'''

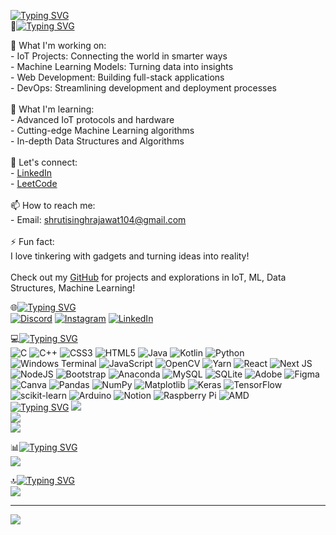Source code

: [![Typing SVG](https://readme-typing-svg.herokuapp.com?font=Doto&weight=600&size=30&pause=1000&color=FFFFFF&width=600&lines=Hey+Folks!+Welcome+to+my+Github+Profile)](https://git.io/typing-svg)
<br>
💫[![Typing SVG](https://readme-typing-svg.herokuapp.com?font=Doto&weight=600&size=28&pause=1000&color=FFFFFF&width=550&lines=About+Me)](https://git.io/typing-svg)

🔭 What I'm working on:<br>- IoT Projects: Connecting the world in smarter ways<br>- Machine Learning Models: Turning data into insights<br>- Web Development: Building full-stack applications<br>- DevOps: Streamlining development and deployment processes<br><br>🌱 What I'm learning:<br>- Advanced IoT protocols and hardware<br>- Cutting-edge Machine Learning algorithms<br>- In-depth Data Structures and Algorithms<br><br>💬 Let's connect:<br>- [LinkedIn](https://www.linkedin.com/in/shruti-singh-b90116229/)<br>- [LeetCode](https://leetcode.com/u/shrutisinghrajawat104/)<br><br>📫 How to reach me:<br>- Email: [shrutisinghrajawat104@gmail.com](mailto:shrutisinghrajawat104@gmail.com)<br><br>⚡ Fun fact:<br>I love tinkering with gadgets and turning ideas into reality!<br><br>Check out my [GitHub](https://github.com/rajawatshruti62) for projects and explorations in IoT, ML, Data Structures, Machine Learning!<br>


🌐[![Typing SVG](https://readme-typing-svg.herokuapp.com?font=Doto&weight=600&size=28&pause=1000&color=FFFFFF&width=550&lines=Socials)](https://git.io/typing-svg)
<br>
[![Discord](https://img.shields.io/badge/Discord-%237289DA.svg?logo=discord&logoColor=white)](https://discord.gg/Shruti_Singh#2891) [![Instagram](https://img.shields.io/badge/Instagram-%23E4405F.svg?logo=Instagram&logoColor=white)](https://instagram.com/https://www.instagram.com/rajawatshruti62/) [![LinkedIn](https://img.shields.io/badge/LinkedIn-%230077B5.svg?logo=linkedin&logoColor=white)](https://linkedin.com/in/https://www.linkedin.com/in/shruti-singh-b90116229/) 

💻[![Typing SVG](https://readme-typing-svg.herokuapp.com?font=Doto&weight=600&size=28&pause=1000&color=FFFFFF&width=550&lines=Tech+Stack)](https://git.io/typing-svg)
<br>
![C](https://img.shields.io/badge/c-%2300599C.svg?style=for-the-badge&logo=c&logoColor=white) ![C++](https://img.shields.io/badge/c++-%2300599C.svg?style=for-the-badge&logo=c%2B%2B&logoColor=white) ![CSS3](https://img.shields.io/badge/css3-%231572B6.svg?style=for-the-badge&logo=css3&logoColor=white) ![HTML5](https://img.shields.io/badge/html5-%23E34F26.svg?style=for-the-badge&logo=html5&logoColor=white) ![Java](https://img.shields.io/badge/java-%23ED8B00.svg?style=for-the-badge&logo=openjdk&logoColor=white) ![Kotlin](https://img.shields.io/badge/kotlin-%237F52FF.svg?style=for-the-badge&logo=kotlin&logoColor=white) ![Python](https://img.shields.io/badge/python-3670A0?style=for-the-badge&logo=python&logoColor=ffdd54) ![Windows Terminal](https://img.shields.io/badge/Windows%20Terminal-%234D4D4D.svg?style=for-the-badge&logo=windows-terminal&logoColor=white) ![JavaScript](https://img.shields.io/badge/javascript-%23323330.svg?style=for-the-badge&logo=javascript&logoColor=%23F7DF1E) ![OpenCV](https://img.shields.io/badge/opencv-%23white.svg?style=for-the-badge&logo=opencv&logoColor=white) ![Yarn](https://img.shields.io/badge/yarn-%232C8EBB.svg?style=for-the-badge&logo=yarn&logoColor=white) ![React](https://img.shields.io/badge/react-%2320232a.svg?style=for-the-badge&logo=react&logoColor=%2361DAFB) ![Next JS](https://img.shields.io/badge/Next-black?style=for-the-badge&logo=next.js&logoColor=white) ![NodeJS](https://img.shields.io/badge/node.js-6DA55F?style=for-the-badge&logo=node.js&logoColor=white) ![Bootstrap](https://img.shields.io/badge/bootstrap-%238511FA.svg?style=for-the-badge&logo=bootstrap&logoColor=white) ![Anaconda](https://img.shields.io/badge/Anaconda-%2344A833.svg?style=for-the-badge&logo=anaconda&logoColor=white) ![MySQL](https://img.shields.io/badge/mysql-4479A1.svg?style=for-the-badge&logo=mysql&logoColor=white) ![SQLite](https://img.shields.io/badge/sqlite-%2307405e.svg?style=for-the-badge&logo=sqlite&logoColor=white) ![Adobe](https://img.shields.io/badge/adobe-%23FF0000.svg?style=for-the-badge&logo=adobe&logoColor=white) ![Figma](https://img.shields.io/badge/figma-%23F24E1E.svg?style=for-the-badge&logo=figma&logoColor=white) ![Canva](https://img.shields.io/badge/Canva-%2300C4CC.svg?style=for-the-badge&logo=Canva&logoColor=white) ![Pandas](https://img.shields.io/badge/pandas-%23150458.svg?style=for-the-badge&logo=pandas&logoColor=white) ![NumPy](https://img.shields.io/badge/numpy-%23013243.svg?style=for-the-badge&logo=numpy&logoColor=white) ![Matplotlib](https://img.shields.io/badge/Matplotlib-%23ffffff.svg?style=for-the-badge&logo=Matplotlib&logoColor=black) ![Keras](https://img.shields.io/badge/Keras-%23D00000.svg?style=for-the-badge&logo=Keras&logoColor=white) ![TensorFlow](https://img.shields.io/badge/TensorFlow-%23FF6F00.svg?style=for-the-badge&logo=TensorFlow&logoColor=white) ![scikit-learn](https://img.shields.io/badge/scikit--learn-%23F7931E.svg?style=for-the-badge&logo=scikit-learn&logoColor=white) ![Arduino](https://img.shields.io/badge/-Arduino-00979D?style=for-the-badge&logo=Arduino&logoColor=white) ![Notion](https://img.shields.io/badge/Notion-%23000000.svg?style=for-the-badge&logo=notion&logoColor=white) ![Raspberry Pi](https://img.shields.io/badge/-Raspberry_Pi-C51A4A?style=for-the-badge&logo=Raspberry-Pi) ![AMD](https://img.shields.io/badge/AMD-%23000000.svg?style=for-the-badge&logo=amd&logoColor=white)
<br>
[![Typing SVG](https://readme-typing-svg.herokuapp.com?font=Doto&weight=600&size=28&pause=1000&color=FFFFFF&width=550&lines=Stats)](https://git.io/typing-svg)
![](https://github-readme-stats.vercel.app/api?username=rajawatshruti62&theme=dark&hide_border=true&include_all_commits=true&count_private=false)<br/>
![](https://github-readme-streak-stats.herokuapp.com/?user=rajawatshruti62&theme=dark&hide_border=true)<br/>
![](https://github-readme-stats.vercel.app/api/top-langs/?username=rajawatshruti62&theme=dark&hide_border=true&include_all_commits=true&count_private=false&layout=compact)

📊[![Typing SVG](https://readme-typing-svg.herokuapp.com?font=Doto&weight=600&size=28&pause=1000&color=FFFFFF&width=550&lines=Motivation)](https://git.io/typing-svg)
<br>
![](https://quotes-github-readme.vercel.app/api?type=horizontal&theme=dark)

🔝[![Typing SVG](https://readme-typing-svg.herokuapp.com?font=Doto&weight=600&size=28&pause=1000&color=FFFFFF&width=550&lines=Top+Contributed+Repo%3A)](https://git.io/typing-svg)
<br>
![](https://github-contributor-stats.vercel.app/api?username=rajawatshruti62&limit=5&theme=dark&combine_all_yearly_contributions=true)

---
[![](https://visitcount.itsvg.in/api?id=rajawatshruti62&icon=1&color=0)](https://visitcount.itsvg.in)

<!-- Proudly created with GPRM ( https://gprm.itsvg.in ) -->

'''

*Work required*
Reproduce the material above verbatim; omit every picture.

*Written solution*
Source code

: [![Typing SVG](https://readme-typing-svg.herokuapp.com?font=Doto&weight=600&size=30&pause=1000&color=FFFFFF&width=600&lines=Hey+Folks!+Welcome+to+my+Github+Profile)](https://git.io/typing-svg)
<br>
💫[![Typing SVG](https://readme-typing-svg.herokuapp.com?font=Doto&weight=600&size=28&pause=1000&color=FFFFFF&width=550&lines=About+Me)](https://git.io/typing-svg)

🔭 What I'm working on:<br>- IoT Projects: Connecting the world in smarter ways<br>- Machine Learning Models: Turning data into insights<br>- Web Development: Building full-stack applications<br>- DevOps: Streamlining development and deployment processes<br><br>🌱 What I'm learning:<br>- Advanced IoT protocols and hardware<br>- Cutting-edge Machine Learning algorithms<br>- In-depth Data Structures and Algorithms<br><br>💬 Let's connect:<br>- [LinkedIn](https://www.linkedin.com/in/shruti-singh-b90116229/)<br>- [LeetCode](https://leetcode.com/u/shrutisinghrajawat104/)<br><br>📫 How to reach me:<br>- Email: [shrutisinghrajawat104@gmail.com](mailto:shrutisinghrajawat104@gmail.com)<br><br>⚡ Fun fact:<br>I love tinkering with gadgets and turning ideas into reality!<br><br>Check out my [GitHub](https://github.com/rajawatshruti62) for projects and explorations in IoT, ML, Data Structures, Machine Learning!<br>


🌐[![Typing SVG](https://readme-typing-svg.herokuapp.com?font=Doto&weight=600&size=28&pause=1000&color=FFFFFF&width=550&lines=Socials)](https://git.io/typing-svg)
<br>
[![Discord](https://img.shields.io/badge/Discord-%237289DA.svg?logo=discord&logoColor=white)](https://discord.gg/Shruti_Singh#2891) [![Instagram](https://img.shields.io/badge/Instagram-%23E4405F.svg?logo=Instagram&logoColor=white)](https://instagram.com/https://www.instagram.com/rajawatshruti62/) [![LinkedIn](https://img.shields.io/badge/LinkedIn-%230077B5.svg?logo=linkedin&logoColor=white)](https://linkedin.com/in/https://www.linkedin.com/in/shruti-singh-b90116229/) 

💻[![Typing SVG](https://readme-typing-svg.herokuapp.com?font=Doto&weight=600&size=28&pause=1000&color=FFFFFF&width=550&lines=Tech+Stack)](https://git.io/typing-svg)
<br>
![C](https://img.shields.io/badge/c-%2300599C.svg?style=for-the-badge&logo=c&logoColor=white) ![C++](https://img.shields.io/badge/c++-%2300599C.svg?style=for-the-badge&logo=c%2B%2B&logoColor=white) ![CSS3](https://img.shields.io/badge/css3-%231572B6.svg?style=for-the-badge&logo=css3&logoColor=white) ![HTML5](https://img.shields.io/badge/html5-%23E34F26.svg?style=for-the-badge&logo=html5&logoColor=white) ![Java](https://img.shields.io/badge/java-%23ED8B00.svg?style=for-the-badge&logo=openjdk&logoColor=white) ![Kotlin](https://img.shields.io/badge/kotlin-%237F52FF.svg?style=for-the-badge&logo=kotlin&logoColor=white) ![Python](https://img.shields.io/badge/python-3670A0?style=for-the-badge&logo=python&logoColor=ffdd54) ![Windows Terminal](https://img.shields.io/badge/Windows%20Terminal-%234D4D4D.svg?style=for-the-badge&logo=windows-terminal&logoColor=white) ![JavaScript](https://img.shields.io/badge/javascript-%23323330.svg?style=for-the-badge&logo=javascript&logoColor=%23F7DF1E) ![OpenCV](https://img.shields.io/badge/opencv-%23white.svg?style=for-the-badge&logo=opencv&logoColor=white) ![Yarn](https://img.shields.io/badge/yarn-%232C8EBB.svg?style=for-the-badge&logo=yarn&logoColor=white) ![React](https://img.shields.io/badge/react-%2320232a.svg?style=for-the-badge&logo=react&logoColor=%2361DAFB) ![Next JS](https://img.shields.io/badge/Next-black?style=for-the-badge&logo=next.js&logoColor=white) ![NodeJS](https://img.shields.io/badge/node.js-6DA55F?style=for-the-badge&logo=node.js&logoColor=white) ![Bootstrap](https://img.shields.io/badge/bootstrap-%238511FA.svg?style=for-the-badge&logo=bootstrap&logoColor=white) ![Anaconda](https://img.shields.io/badge/Anaconda-%2344A833.svg?style=for-the-badge&logo=anaconda&logoColor=white) ![MySQL](https://img.shields.io/badge/mysql-4479A1.svg?style=for-the-badge&logo=mysql&logoColor=white) ![SQLite](https://img.shields.io/badge/sqlite-%2307405e.svg?style=for-the-badge&logo=sqlite&logoColor=white) ![Adobe](https://img.shields.io/badge/adobe-%23FF0000.svg?style=for-the-badge&logo=adobe&logoColor=white) ![Figma](https://img.shields.io/badge/figma-%23F24E1E.svg?style=for-the-badge&logo=figma&logoColor=white) ![Canva](https://img.shields.io/badge/Canva-%2300C4CC.svg?style=for-the-badge&logo=Canva&logoColor=white) ![Pandas](https://img.shields.io/badge/pandas-%23150458.svg?style=for-the-badge&logo=pandas&logoColor=white) ![NumPy](https://img.shields.io/badge/numpy-%23013243.svg?style=for-the-badge&logo=numpy&logoColor=white) ![Matplotlib](https://img.shields.io/badge/Matplotlib-%23ffffff.svg?style=for-the-badge&logo=Matplotlib&logoColor=black) ![Keras](https://img.shields.io/badge/Keras-%23D00000.svg?style=for-the-badge&logo=Keras&logoColor=white) ![TensorFlow](https://img.shields.io/badge/TensorFlow-%23FF6F00.svg?style=for-the-badge&logo=TensorFlow&logoColor=white) ![scikit-learn](https://img.shields.io/badge/scikit--learn-%23F7931E.svg?style=for-the-badge&logo=scikit-learn&logoColor=white) ![Arduino](https://img.shields.io/badge/-Arduino-00979D?style=for-the-badge&logo=Arduino&logoColor=white) ![Notion](https://img.shields.io/badge/Notion-%23000000.svg?style=for-the-badge&logo=notion&logoColor=white) ![Raspberry Pi](https://img.shields.io/badge/-Raspberry_Pi-C51A4A?style=for-the-badge&logo=Raspberry-Pi) ![AMD](https://img.shields.io/badge/AMD-%23000000.svg?style=for-the-badge&logo=amd&logoColor=white)
<br>
[![Typing SVG](https://readme-typing-svg.herokuapp.com?font=Doto&weight=600&size=28&pause=1000&color=FFFFFF&width=550&lines=Stats)](https://git.io/typing-svg)
![](https://github-readme-stats.vercel.app/api?username=rajawatshruti62&theme=dark&hide_border=true&include_all_commits=true&count_private=false)<br/>
![](https://github-readme-streak-stats.herokuapp.com/?user=rajawatshruti62&theme=dark&hide_border=true)<br/>
![](https://github-readme-stats.vercel.app/api/top-langs/?username=rajawatshruti62&theme=dark&hide_border=true&include_all_commits=true&count_private=false&layout=compact)

📊[![Typing SVG](https://readme-typing-svg.herokuapp.com?font=Doto&weight=600&size=28&pause=1000&color=FFFFFF&width=550&lines=Motivation)](https://git.io/typing-svg)
<br>
![](https://quotes-github-readme.vercel.app/api?type=horizontal&theme=dark)

🔝[![Typing SVG](https://readme-typing-svg.herokuapp.com?font=Doto&weight=600&size=28&pause=1000&color=FFFFFF&width=550&lines=Top+Contributed+Repo%3A)](https://git.io/typing-svg)
<br>
![](https://github-contributor-stats.vercel.app/api?username=rajawatshruti62&limit=5&theme=dark&combine_all_yearly_contributions=true)

---
[![](https://visitcount.itsvg.in/api?id=rajawatshruti62&icon=1&color=0)](https://visitcount.itsvg.in)

<!-- Proudly created with GPRM ( https://gprm.itsvg.in ) -->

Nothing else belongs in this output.